Metabolomic Profiling of Aqueous Humor From Glaucoma Patients Identifies Metabolites With Anti-Inflammatory and Neuroprotective Potential in Mice.

PURPOSE

Metabolomic profiling of aqueous humor from primary open-angle glaucoma (POAG) patients using targeted metabolomics analysis and assessment of the potential anti-neuroinflammatory and neuroprotective roles of key dysregulated metabolites in a mouse model of retinal neuroinflammation.

METHODS

A targeted metabolomics was performed on aqueous humor from POAG patients (n = 19) and healthy subjects (n = 10) via LC-MS/MS. In vitro neuroprotection studies were performed using a mouse cone photoreceptor cell line (661W) exposed to oxidative stress. For in vivo therapeutic studies, a few key dysregulated metabolites were delivered either topically via extracellular vesicle (EV)-mediated delivery or intravitreally into a C57BL/6 mouse model of retinal neuroinflammation.
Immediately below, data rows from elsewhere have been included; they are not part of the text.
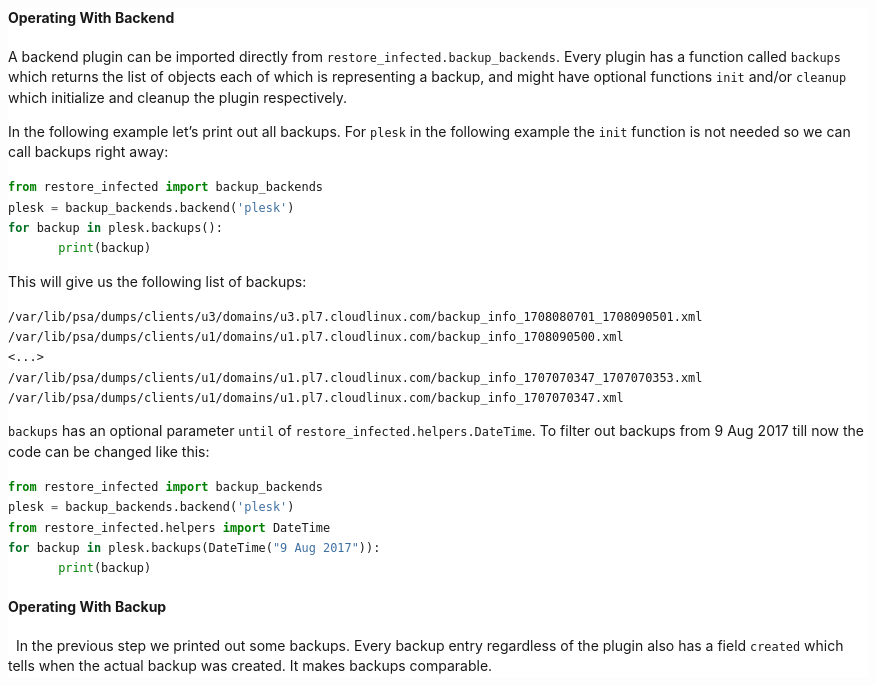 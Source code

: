 #### Operating With Backend

A backend plugin can be imported directly from <span class="notranslate">`restore_infected.backup_backends`</span>. Every plugin has a function called <span class="notranslate">`backups`</span> which returns the list of objects each of which is representing a backup, and might have optional functions <span class="notranslate">`init`</span> and/or <span class="notranslate">`cleanup`</span> which initialize and cleanup the plugin respectively.

In the following example let’s print out all backups. For <span class="notranslate">`plesk`</span> in the following example the <span class="notranslate">`init`</span> function is not needed so we can call backups right away:

<div class="notranslate">

``` Python 3
from restore_infected import backup_backends
plesk = backup_backends.backend('plesk')
for backup in plesk.backups():
       print(backup)
```

</div>

This will give us the following list of backups:

<div class="notranslate">

```
/var/lib/psa/dumps/clients/u3/domains/u3.pl7.cloudlinux.com/backup_info_1708080701_1708090501.xml
/var/lib/psa/dumps/clients/u1/domains/u1.pl7.cloudlinux.com/backup_info_1708090500.xml
<...>
/var/lib/psa/dumps/clients/u1/domains/u1.pl7.cloudlinux.com/backup_info_1707070347_1707070353.xml
/var/lib/psa/dumps/clients/u1/domains/u1.pl7.cloudlinux.com/backup_info_1707070347.xml
```

</div>

<span class="notranslate">`backups`</span> has an optional parameter <span class="notranslate">`until`</span> of <span class="notranslate">`restore_infected.helpers.DateTime`</span>. To filter out backups from 9 Aug 2017 till now the code can be changed like this:

<div class="notranslate">

``` Python 3
from restore_infected import backup_backends
plesk = backup_backends.backend('plesk')
from restore_infected.helpers import DateTime
for backup in plesk.backups(DateTime("9 Aug 2017")):
       print(backup)
```

</div>

#### Operating With Backup
 
In the previous step we printed out some backups. Every backup entry regardless of the plugin also has a field <span class="notranslate">`created`</span> which tells when the actual backup was created. It makes backups comparable.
The neuroprotective and anti-neuroinflammatory properties were determined in the presence and absence of metabolites through pattern electroretinography, TUNEL, and quantitative PCR analyses.

RESULTS

Among the 135 endogenous metabolites identified, 31 metabolites showed significant dysregulation in POAG. Metabolite set enrichment analysis revealed that these altered metabolites were associated with dysregulation of multiple key cellular pathways, including glycolysis, pentose phosphate pathway, short-/long-chain fatty acid metabolism, mitochondrial β-oxidation, and electron transport chain under glaucomatous conditions. Among these differentially expressed metabolites, a putative neuromodulator (agmatine) and a vitamin (thiamine) significantly decreased in POAG patients. Intravitreal or EV-mediated topical delivery of agmatine and thiamine significantly reduced the inflammatory response and protected retinal ganglion cell function against neuroinflammatory damage in the mouse retina. Agmatine and thiamine treatment also significantly protected photoreceptor cells from oxidative stress-induced cell death and attenuated the inflammatory cytokine response.

CONCLUSIONS

Our results revealed significant metabolic alterations in POAG that affect key cellular functions. Agmatine and thiamine could be potential immunomodulatory or neuroprotective drugs to treat or prevent neuroinflammatory damage to the retina during glaucoma.